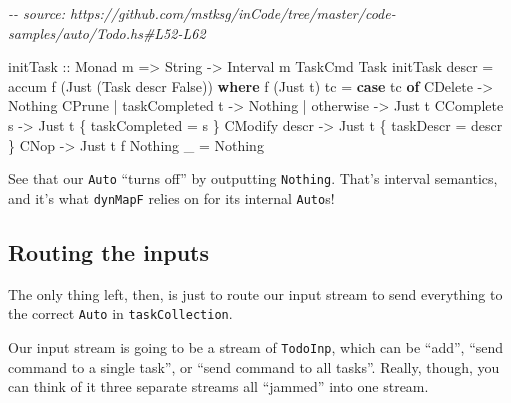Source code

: \documentclass[]{article}
\newenvironment{Shaded}{}{}
\newcommand{\CommentTok}[1]{\textcolor[rgb]{0.38,0.63,0.69}{\textit{#1}}}
\newcommand{\DataTypeTok}[1]{\textcolor[rgb]{0.56,0.13,0.00}{#1}}
\newcommand{\FunctionTok}[1]{\textcolor[rgb]{0.02,0.16,0.49}{#1}}
\newcommand{\KeywordTok}[1]{\textcolor[rgb]{0.00,0.44,0.13}{\textbf{#1}}}
\newcommand{\NormalTok}[1]{#1}
\newcommand{\OperatorTok}[1]{\textcolor[rgb]{0.40,0.40,0.40}{#1}}
\newcommand{\OtherTok}[1]{\textcolor[rgb]{0.00,0.44,0.13}{#1}}
\begin{document}
\begin{Shaded}
\begin{Highlighting}[]
\CommentTok{{-}{-} source: https://github.com/mstksg/inCode/tree/master/code{-}samples/auto/Todo.hs\#L52{-}L62}

\OtherTok{initTask ::} \DataTypeTok{Monad}\NormalTok{ m }\OtherTok{=>} \DataTypeTok{String} \OtherTok{{-}>} \DataTypeTok{Interval}\NormalTok{ m }\DataTypeTok{TaskCmd} \DataTypeTok{Task}
\NormalTok{initTask descr }\OtherTok{=}\NormalTok{ accum f (}\DataTypeTok{Just}\NormalTok{ (}\DataTypeTok{Task}\NormalTok{ descr }\DataTypeTok{False}\NormalTok{))}
  \KeywordTok{where}
\NormalTok{    f (}\DataTypeTok{Just}\NormalTok{ t) tc }\OtherTok{=} \KeywordTok{case}\NormalTok{ tc }\KeywordTok{of}
                      \DataTypeTok{CDelete}                  \OtherTok{{-}>} \DataTypeTok{Nothing}
                      \DataTypeTok{CPrune} \OperatorTok{|}\NormalTok{ taskCompleted t }\OtherTok{{-}>} \DataTypeTok{Nothing}
                             \OperatorTok{|} \FunctionTok{otherwise}       \OtherTok{{-}>} \DataTypeTok{Just}\NormalTok{ t}
                      \DataTypeTok{CComplete}\NormalTok{ s              }\OtherTok{{-}>} \DataTypeTok{Just}\NormalTok{ t \{ taskCompleted }\OtherTok{=}\NormalTok{ s \}}
                      \DataTypeTok{CModify}\NormalTok{ descr            }\OtherTok{{-}>} \DataTypeTok{Just}\NormalTok{ t \{ taskDescr }\OtherTok{=}\NormalTok{ descr \}}
                      \DataTypeTok{CNop}                     \OtherTok{{-}>} \DataTypeTok{Just}\NormalTok{ t}
\NormalTok{    f }\DataTypeTok{Nothing}\NormalTok{ \_   }\OtherTok{=} \DataTypeTok{Nothing}
\end{Highlighting}
\end{Shaded}

See that our \texttt{Auto} ``turns off'' by outputting \texttt{Nothing}. That's
interval semantics, and it's what \texttt{dynMapF} relies on for its internal
\texttt{Auto}s!

\hypertarget{routing-the-inputs}{%
\subsection{Routing the inputs}\label{routing-the-inputs}}

The only thing left, then, is just to route our input stream to send everything
to the correct \texttt{Auto} in \texttt{taskCollection}.

Our input stream is going to be a stream of \texttt{TodoInp}, which can be
``add'', ``send command to a single task'', or ``send command to all tasks''.
Really, though, you can think of it three separate streams all ``jammed'' into
one stream.
\end{document}
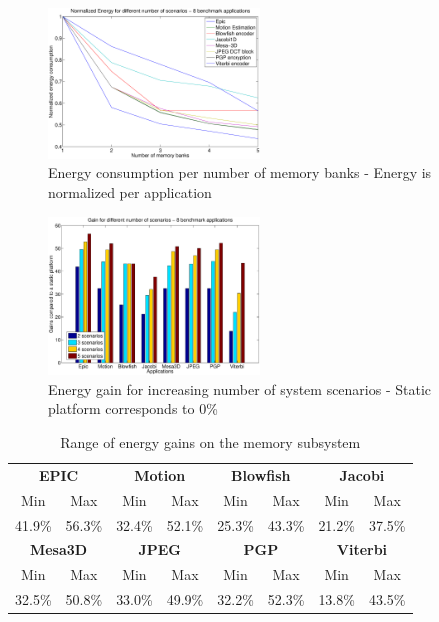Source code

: \documentclass[a4paper,conference]{IEEEtran}
\begin{document}
\begin{figure}[!t]
\centering
\includegraphics[width=0.50\textwidth]{Images/6apps.eps}
\caption{Energy consumption per number of memory banks - Energy is normalized per application}
\label{fig:energy}
\end{figure}

\begin{figure}[!t]
\centering
\includegraphics[width=0.50\textwidth]{Images/6appsGains.eps}
\caption{Energy gain for increasing number of system scenarios - Static platform corresponds to 0\%}
\label{fig:gains}
\end{figure}

\begin{center}
	\begin{table}[!t]
	\caption{Range of energy gains on the memory subsystem}
	\label{tab:ranges}
	{\small
	\hfill{}
	\begin{tabular}{|c|c|c|c|c|c|c|c|}
		\hline
		\multicolumn{2}{|c|}{\textbf{EPIC}} &
		\multicolumn{2}{c|}{\textbf{Motion}} &
		\multicolumn{2}{c|}{\textbf{Blowfish}} &
		\multicolumn{2}{c|}{\textbf{Jacobi}}
		\\ 
		\cline{1-8}
		Min & Max & Min & Max & Min & Max & 
		Min & Max \\ 
		\hline 
		41.9\% & 56.3\% & 32.4\% & 52.1\% & 25.3\% & 43.3\% & 
		21.2\% & 37.5\% \\ 
		\hline 

		\multicolumn{2}{|c|}{\textbf{Mesa3D}} &
		\multicolumn{2}{c|}{\textbf{JPEG}} &
		\multicolumn{2}{c|}{\textbf{PGP}} &
		\multicolumn{2}{c|}{\textbf{Viterbi}} \\ 
		\cline{1-8}
		Min & Max & Min & Max & Min & Max & 
		Min & Max \\ 
		\hline 
		32.5\% & 50.8\% & 33.0\% & 49.9\% & 
		32.2\% & 52.3\% & 13.8\% & 43.5\% \\ 
		\hline 
		
	\end{tabular}
	\hfill{}}
	\end{table}
\end{center}
\end{document}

* * * * * * * * *

● Work instructions
Type out each line of the records above exactly, skipping any pictures.

● Answer to this task
Source code

: \documentclass[]{article}
\newenvironment{Shaded}{}{}
\newcommand{\CommentTok}[1]{\textcolor[rgb]{0.38,0.63,0.69}{\textit{#1}}}
\newcommand{\DataTypeTok}[1]{\textcolor[rgb]{0.56,0.13,0.00}{#1}}
\newcommand{\FunctionTok}[1]{\textcolor[rgb]{0.02,0.16,0.49}{#1}}
\newcommand{\KeywordTok}[1]{\textcolor[rgb]{0.00,0.44,0.13}{\textbf{#1}}}
\newcommand{\NormalTok}[1]{#1}
\newcommand{\OperatorTok}[1]{\textcolor[rgb]{0.40,0.40,0.40}{#1}}
\newcommand{\OtherTok}[1]{\textcolor[rgb]{0.00,0.44,0.13}{#1}}
\begin{document}
\begin{Shaded}
\begin{Highlighting}[]
\CommentTok{{-}{-} source: https://github.com/mstksg/inCode/tree/master/code{-}samples/auto/Todo.hs\#L52{-}L62}

\OtherTok{initTask ::} \DataTypeTok{Monad}\NormalTok{ m }\OtherTok{=>} \DataTypeTok{String} \OtherTok{{-}>} \DataTypeTok{Interval}\NormalTok{ m }\DataTypeTok{TaskCmd} \DataTypeTok{Task}
\NormalTok{initTask descr }\OtherTok{=}\NormalTok{ accum f (}\DataTypeTok{Just}\NormalTok{ (}\DataTypeTok{Task}\NormalTok{ descr }\DataTypeTok{False}\NormalTok{))}
  \KeywordTok{where}
\NormalTok{    f (}\DataTypeTok{Just}\NormalTok{ t) tc }\OtherTok{=} \KeywordTok{case}\NormalTok{ tc }\KeywordTok{of}
                      \DataTypeTok{CDelete}                  \OtherTok{{-}>} \DataTypeTok{Nothing}
                      \DataTypeTok{CPrune} \OperatorTok{|}\NormalTok{ taskCompleted t }\OtherTok{{-}>} \DataTypeTok{Nothing}
                             \OperatorTok{|} \FunctionTok{otherwise}       \OtherTok{{-}>} \DataTypeTok{Just}\NormalTok{ t}
                      \DataTypeTok{CComplete}\NormalTok{ s              }\OtherTok{{-}>} \DataTypeTok{Just}\NormalTok{ t \{ taskCompleted }\OtherTok{=}\NormalTok{ s \}}
                      \DataTypeTok{CModify}\NormalTok{ descr            }\OtherTok{{-}>} \DataTypeTok{Just}\NormalTok{ t \{ taskDescr }\OtherTok{=}\NormalTok{ descr \}}
                      \DataTypeTok{CNop}                     \OtherTok{{-}>} \DataTypeTok{Just}\NormalTok{ t}
\NormalTok{    f }\DataTypeTok{Nothing}\NormalTok{ \_   }\OtherTok{=} \DataTypeTok{Nothing}
\end{Highlighting}
\end{Shaded}

See that our \texttt{Auto} ``turns off'' by outputting \texttt{Nothing}. That's
interval semantics, and it's what \texttt{dynMapF} relies on for its internal
\texttt{Auto}s!

\hypertarget{routing-the-inputs}{%
\subsection{Routing the inputs}\label{routing-the-inputs}}

The only thing left, then, is just to route our input stream to send everything
to the correct \texttt{Auto} in \texttt{taskCollection}.

Our input stream is going to be a stream of \texttt{TodoInp}, which can be
``add'', ``send command to a single task'', or ``send command to all tasks''.
Really, though, you can think of it three separate streams all ``jammed'' into
one stream.
\end{document}
Source code

: \documentclass[a4paper,conference]{IEEEtran}
\begin{document}
\begin{figure}[!t]
\centering
\includegraphics[width=0.50\textwidth]{Images/6apps.eps}
\caption{Energy consumption per number of memory banks - Energy is normalized per application}
\label{fig:energy}
\end{figure}

\begin{figure}[!t]
\centering
\includegraphics[width=0.50\textwidth]{Images/6appsGains.eps}
\caption{Energy gain for increasing number of system scenarios - Static platform corresponds to 0\%}
\label{fig:gains}
\end{figure}

\begin{center}
	\begin{table}[!t]
	\caption{Range of energy gains on the memory subsystem}
	\label{tab:ranges}
	{\small
	\hfill{}
	\begin{tabular}{|c|c|c|c|c|c|c|c|}
		\hline
		\multicolumn{2}{|c|}{\textbf{EPIC}} &
		\multicolumn{2}{c|}{\textbf{Motion}} &
		\multicolumn{2}{c|}{\textbf{Blowfish}} &
		\multicolumn{2}{c|}{\textbf{Jacobi}}
		\\ 
		\cline{1-8}
		Min & Max & Min & Max & Min & Max & 
		Min & Max \\ 
		\hline 
		41.9\% & 56.3\% & 32.4\% & 52.1\% & 25.3\% & 43.3\% & 
		21.2\% & 37.5\% \\ 
		\hline 

		\multicolumn{2}{|c|}{\textbf{Mesa3D}} &
		\multicolumn{2}{c|}{\textbf{JPEG}} &
		\multicolumn{2}{c|}{\textbf{PGP}} &
		\multicolumn{2}{c|}{\textbf{Viterbi}} \\ 
		\cline{1-8}
		Min & Max & Min & Max & Min & Max & 
		Min & Max \\ 
		\hline 
		32.5\% & 50.8\% & 33.0\% & 49.9\% & 
		32.2\% & 52.3\% & 13.8\% & 43.5\% \\ 
		\hline 
		
	\end{tabular}
	\hfill{}}
	\end{table}
\end{center}
\end{document}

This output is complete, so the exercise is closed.